Pakistan Hockey seems to have reached the lowest ebb in its history — now ranked a lowly 17th in world rankings and the national team unable, yet again, to qualify for the Olympics — and one keeps hearing about the Pakistan Hockey Federation’s struggles in arranging funds to send teams abroad to fulfill international commitments. In these bleak times, there is still a ray of hope in a small training school in Lahore known as the Dar Hockey Academy.

 It would not be amiss to say that the Academy is the country’s finest hockey nursery. Founded in Lahore by the 1984 Olympic gold-medalist Tauqeer Dar, it has been of regular service to the national sport by providing players for the national team. But even beyond that, this nursery has been grooming players at the international level by sending its team and achieving success all over the world, all without government help.

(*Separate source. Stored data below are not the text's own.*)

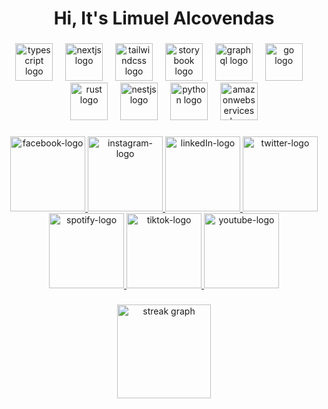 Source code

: 

<h1 align="center">Hi, It's Limuel Alcovendas</h1>

###

<div align="center">
  <img src="https://skillicons.dev/icons?i=ts" height="60" alt="typescript logo"  />
  <img width="12" />
  <img src="https://skillicons.dev/icons?i=nextjs" height="60" alt="nextjs logo"  />
  <img width="12" />
  <img src="https://skillicons.dev/icons?i=tailwind" height="60" alt="tailwindcss logo"  />
  <img width="12" />
  <img src="https://cdn.jsdelivr.net/gh/devicons/devicon/icons/storybook/storybook-original.svg" height="60" alt="storybook logo"  />
  <img width="12" />
  <img src="https://skillicons.dev/icons?i=graphql" height="60" alt="graphql logo"  />
  <img width="12" />
  <img src="https://skillicons.dev/icons?i=go" height="60" alt="go logo"  />
  <img width="12" />
  <img src="https://skillicons.dev/icons?i=rust" height="60" alt="rust logo"  />
  <img width="12" />
  <img src="https://skillicons.dev/icons?i=nestjs" height="60" alt="nestjs logo"  />
  <img width="12" />
  <img src="https://skillicons.dev/icons?i=py" height="60" alt="python logo"  />
  <img width="12" />
  <img src="https://skillicons.dev/icons?i=aws" height="60" alt="amazonwebservices logo"  />
</div>

###

<div align="center">
  <a href="https://www.facebook.com/kreid05" target="_blank">
    <img src="https://github.com/user-attachments/assets/1825a056-4d8c-480c-91e5-3e129ec92619" height="120" alt="facebook-logo" />
  </a>
  <a href="https://www.instagram.com/limmmm.05/" target="_blank">
    <img src="https://github.com/user-attachments/assets/80ffb675-43ab-4ea6-84d7-a67912b7529d" height="120" alt="instagram-logo" />
  </a>
    <a href="https://www.linkedin.com/in/lim-alcovendas-8175a3364/" target="_blank">
    <img src="https://github.com/user-attachments/assets/bcb410f9-c5da-4f45-a26d-fe006152bb62" height="120" alt="linkedIn-logo" />
  </a>
  </a>
    <a href="https://x.com/lm_lcvnds" target="_blank">
    <img src="https://github.com/user-attachments/assets/589ac6c1-02ec-4cf1-9c69-76eb32093476vv" height="120" alt="twitter-logo" />
  </a>
  </a>
    <a href="https://www.linkedin.com/in/lim-alcovendas-8175a3364/" target="_blank">
    <img src="https://github.com/user-attachments/assets/bcb410f9-c5da-4f45-a26d-fe006152bb62" height="120" alt="spotify-logo" />
  </a>
  </a>
    <a href="https://www.linkedin.com/in/lim-alcovendas-8175a3364/" target="_blank">
    <img src="https://github.com/user-attachments/assets/bcb410f9-c5da-4f45-a26d-fe006152bb62" height="120" alt="tiktok-logo" />
  </a>
  </a>
    <a href="https://www.linkedin.com/in/lim-alcovendas-8175a3364/" target="_blank">
    <img src="https://github.com/user-attachments/assets/bcb410f9-c5da-4f45-a26d-fe006152bb62" height="120" alt="youtube-logo" />
  </a>
</div>

###

<div align="center">
  <img src="https://streak-stats.demolab.com?user=maurodesouza&locale=en&mode=daily&theme=dracula&hide_border=false&border_radius=5&order=3" height="150" alt="streak graph"  />
</div>

###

When the Academy was first established, it began with just seven players. But it wasn’t long before it began recruiting talented boys from outside Lahore, who were also provided boarding, lodging and schooling.

Training at the Academy takes place on the synthetic turf of the National Hockey Stadium in Lahore by a team of coaches, always led by a distinguished coach. Currently, the head coach is the World Cup winner Danish Kaleem. Competition is a vital part of the training. The academy’s trainees, especially those residing at its hostel, are all enrolled in the same school and play for their school team in inter-school tournaments. The Nobel Hockey Club Lahore, consisting entirely of the academy’s boys, figures in local and outstation tournaments, and has won a number of laurels. Its boys are then picked up by departmental, city and provincial sides for national, senior and age-group championships. The Academy’s players have been regularly picked up by Pakistan’s age-group sides since 2009 and have been winning selection in the national (senior) sides since 2012.

The Dar Hockey Academy’s recent tour of Holland and Belgium shows that all may not be lost as far as Pakistan’s national sport is concerned

For international exposure, the Academy has gone on six tours of leading European hockey nations such as Holland, Belgium and Germany, besides visiting Asian hockey powers India and Malaysia.

“Our academy is a breeding ground for talented players,” says the Academy’s president Tauqeer Dar. “Foreign tours are meant to sharpen the skills of the boys by playing against the top sides of leading hockey nations.”                                 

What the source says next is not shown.